Boaties enjoy fishing, diving, skiing, and exploring the coast line on either side of the peninsula.
There are lots of small beaches where families can go to picnic, collect shells, swim and explore the rock pools.
On windy days the kite surfers and wind surfers can be seen skimming across the waves.
Kayaking is popular as well as surfing, body surfing and being towed behind a boat on a sea biscuit.
Yachting is enjoyed on the bay and clubs from Gisborne and Napier hold races here in March.
I found this story about surfing Mahia, it may be of interest to the surfers out there.
There are different types of shell fish which can be gathered from the sea around the peninsula at low tide.
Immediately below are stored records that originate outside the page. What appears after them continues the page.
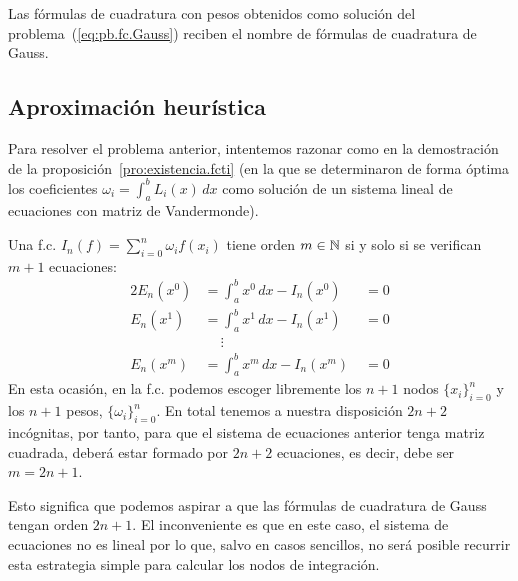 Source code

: \begin{definition}
  Las fórmulas de cuadratura con pesos obtenidos como solución del
  problema~(\ref{eq:pb.fc.Gauss}) reciben el nombre de fórmulas de
  cuadratura de Gauss.
\end{definition}
\subsection*{Aproximación heurística}
Para resolver el problema anterior, intentemos razonar como en la
demostración de la proposición~\ref{pro:existencia.fcti} (en la que se
determinaron de forma óptima los coeficientes $\omega_i=\int_a^b
L_i(x)\, dx$ como solución de un sistema lineal de ecuaciones con
matriz de Vandermonde).


Una f.c. $I_n(f)=\sum_{i=0}^n \omega_i f(x_i)$ tiene orden $m\in\operatorname{{\mathbb N}}$
si y solo si se verifican $m+1$ ecuaciones:
\begin{alignat*}{2}
  E_n(x^0)&=\int_a^b x^0\, dx -I_n(x^0)&\; =0 \\
  E_n(x^1)&=\int_a^b x^1\, dx -I_n(x^1)&\; =0 \\
  &~\quad\vdots \\
  E_n(x^m)&=\int_a^b x^m\, dx -I_n(x^m)&\; =0
\end{alignat*}
En esta ocasión, en la f.c. podemos escoger libremente los $n+1$ nodos
$\{x_i\}_{i=0}^n$ y los $n+1$ pesos, $\{\omega_i\}_{i=0}^n$. En total
tenemos a nuestra disposición $2n+2$ incógnitas, por tanto, para que
el sistema de ecuaciones anterior tenga matriz cuadrada, deberá estar
formado por $2n+2$ ecuaciones, es decir, debe ser $m=2n+1$.

Esto significa que podemos aspirar a que las fórmulas de cuadratura de
Gauss tengan orden $2n+1$. El inconveniente es que en este caso, el
sistema de ecuaciones no es lineal por lo que, salvo en casos
sencillos, no será posible recurrir esta estrategia simple
para calcular los nodos de integración.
On the Mahia Beach side tuatua and pipi can be found in the sand.
On the Te Mahia side, at Oraka, on the low tide pipi and cockles can be gathered.
There is nothing nicer than a feed of tuatua and red onions in white vinegar and water.
My friend says "Pipis in the shell, cooked on the BBQ with garlic, onions and butter are superb".
Pipi fritters are yummy too.
All that was left after a meal of Pipi Fritters
Diving for paua or crayfish is very rewarding, especially if you collect a few and share them with family and friends, along with a few cold bevies by the BBQ.
A kite surfer who traveled from Napier, because the wind conditions were just right in our bay.